Pasteurización

La pasteurización es una operación de estabilización de alimentos que persigue la reducción de la población de microorganismos presentes en éstos de forma que se prolongue el tiempo de vida útil del alimento.

Si se reduce la población de microorganismos al principio del almacenamiento, la vida útil del alimento se alarga.

La pasteurización consigue disminuir la población de microorganismos mediante la elevación de la temperatura durante un tiempo determinado, lo que implica la aplicación de calor.

La pasteurización es un tratamiento térmico suave, en contraposición a la esterilización, que es un tratamiento muy intenso. La pasteurización emplea temperaturas y tiempos de contacto relativamente bajos, consiguiendo una prolongación moderada de la vida útil a cambio de una buena conservación del valor nutritivo y de las cualidades organolépticas del alimento.

Sin embargo, pese a ser un tratamiento suave, la pasteurización consigue la eliminación de los microorganismos patógenos, aunque sólo consigue una reducción de los microorganismos alterantes.

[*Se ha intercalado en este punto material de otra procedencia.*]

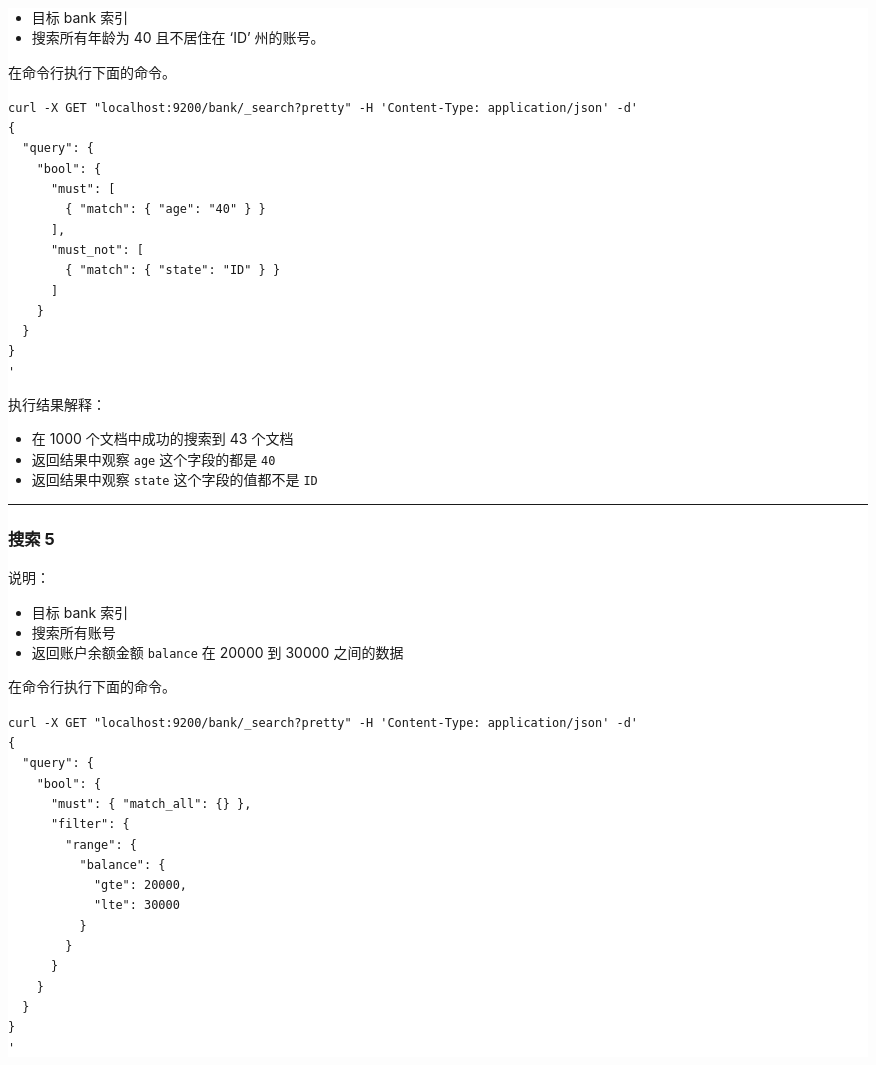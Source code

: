 * 目标 bank 索引
* 搜索所有年龄为 40 且不居住在 ‘ID’ 州的账号。


在命令行执行下面的命令。

```
curl -X GET "localhost:9200/bank/_search?pretty" -H 'Content-Type: application/json' -d'
{
  "query": {
    "bool": {
      "must": [
        { "match": { "age": "40" } }
      ],
      "must_not": [
        { "match": { "state": "ID" } }
      ]
    }
  }
}
'
```

执行结果解释：

* 在 1000 个文档中成功的搜索到 43 个文档
* 返回结果中观察 `age` 这个字段的都是 `40`
* 返回结果中观察 `state` 这个字段的值都不是 `ID`



-------

### 搜索 5 

说明：

* 目标 bank 索引
* 搜索所有账号
* 返回账户余额金额 `balance` 在 20000 到 30000 之间的数据


在命令行执行下面的命令。


```
curl -X GET "localhost:9200/bank/_search?pretty" -H 'Content-Type: application/json' -d'
{
  "query": {
    "bool": {
      "must": { "match_all": {} },
      "filter": {
        "range": {
          "balance": {
            "gte": 20000,
            "lte": 30000
          }
        }
      }
    }
  }
}
'
```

La pasteurización tiene diferentes objetivos según el tipo de alimento al que se aplique.

En alimentos ácidos, como zumos de fruta, produce una buena estabilización ya que el medio ácido impide la proliferación de microorganismos esporulados, los más resistentes a la destrucción térmica, respetando las propiedades del alimento.

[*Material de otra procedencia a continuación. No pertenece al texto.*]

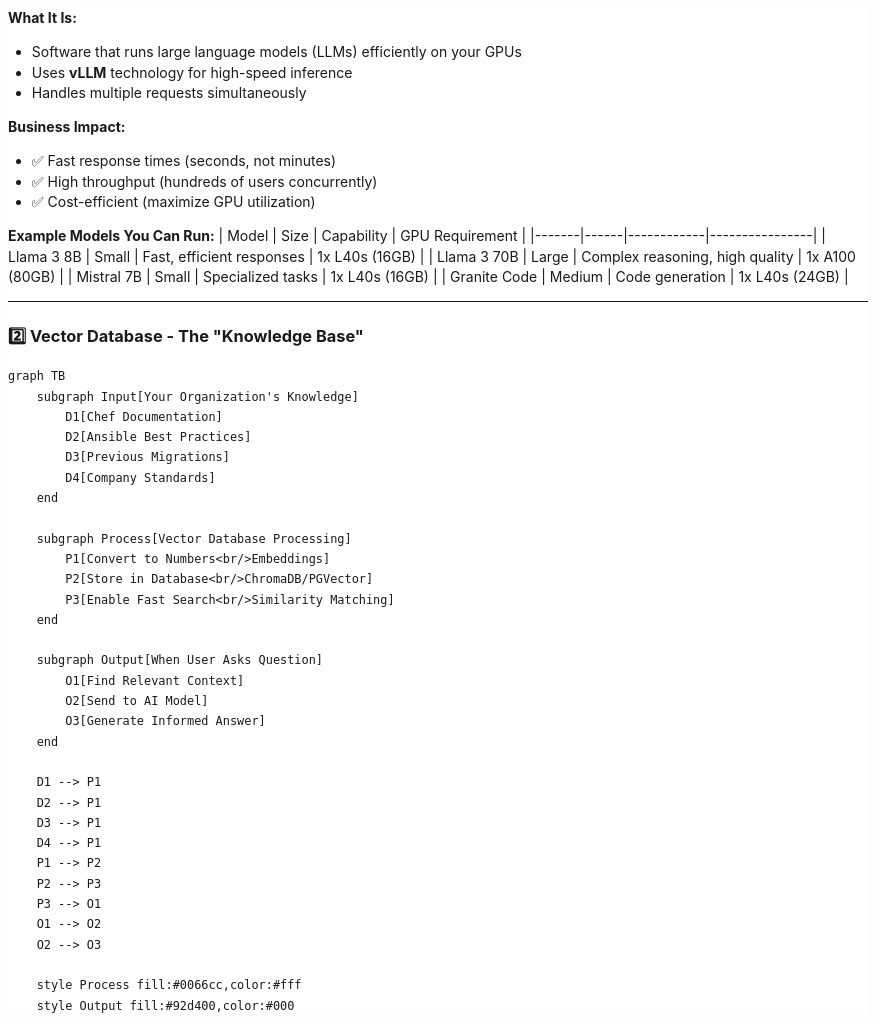 **What It Is:**
- Software that runs large language models (LLMs) efficiently on your GPUs
- Uses **vLLM** technology for high-speed inference
- Handles multiple requests simultaneously

**Business Impact:**
- ✅ Fast response times (seconds, not minutes)
- ✅ High throughput (hundreds of users concurrently)
- ✅ Cost-efficient (maximize GPU utilization)

**Example Models You Can Run:**
| Model | Size | Capability | GPU Requirement |
|-------|------|------------|----------------|
| Llama 3 8B | Small | Fast, efficient responses | 1x L40s (16GB) |
| Llama 3 70B | Large | Complex reasoning, high quality | 1x A100 (80GB) |
| Mistral 7B | Small | Specialized tasks | 1x L40s (16GB) |
| Granite Code | Medium | Code generation | 1x L40s (24GB) |

---

### 2️⃣ Vector Database - The "Knowledge Base"

```mermaid
graph TB
    subgraph Input[Your Organization's Knowledge]
        D1[Chef Documentation]
        D2[Ansible Best Practices]
        D3[Previous Migrations]
        D4[Company Standards]
    end
    
    subgraph Process[Vector Database Processing]
        P1[Convert to Numbers<br/>Embeddings]
        P2[Store in Database<br/>ChromaDB/PGVector]
        P3[Enable Fast Search<br/>Similarity Matching]
    end
    
    subgraph Output[When User Asks Question]
        O1[Find Relevant Context]
        O2[Send to AI Model]
        O3[Generate Informed Answer]
    end
    
    D1 --> P1
    D2 --> P1
    D3 --> P1
    D4 --> P1
    P1 --> P2
    P2 --> P3
    P3 --> O1
    O1 --> O2
    O2 --> O3
    
    style Process fill:#0066cc,color:#fff
    style Output fill:#92d400,color:#000
```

En alimentos poco ácidos, siendo el más importante el de la leche, la pasteurización consigue la destrucción de la flora patógena y una reducción de la banal o alterante, consiguiendo un producto de corta duración que ha de conservarse refrigerado pero que tiene unas características muy próximas a las de la leche cruda.

En el caso de la leche, los patógenos más importantes que pueden estar presentes son el bacilo de Koch (tuberculosis), Salmonela typhi y paratyphi (tifus), Brucilla melitensis (fiebre de Malta), y Streptococcus (de la mamitis). La mayor parte de estos gérmenes no producen alteraciones en la leche, por lo que su presencia puede pasar desapercibida.

Sin embargo, todos estos patógenos son destruidos por un tratamiento térmico ligero que deja un producto más higienico y que se estropeará por la acción de la flora banal (lactobacilos) mucho antes de resultar peligroso a la salud humana.

La pasteurización es una operación básica que consiste en un tratamiento térmico relativamente suave (temperaturas inferiores a 100ºC). Por ejemplo en el caso de alimentos líquidos a granel sería entre 72ºC y 85ºC y tiempos cortos ( 15-20 s). En el caso de alimentos envasados las temperaturas estarian comprendidas entre ( 62ºC y 68ºC) y tiempos más largos (aproximadamente 30 min). Al ser un tratamiento térmico suave los cambios organolépticos y cambios nutritivos del alimento son poco importantes.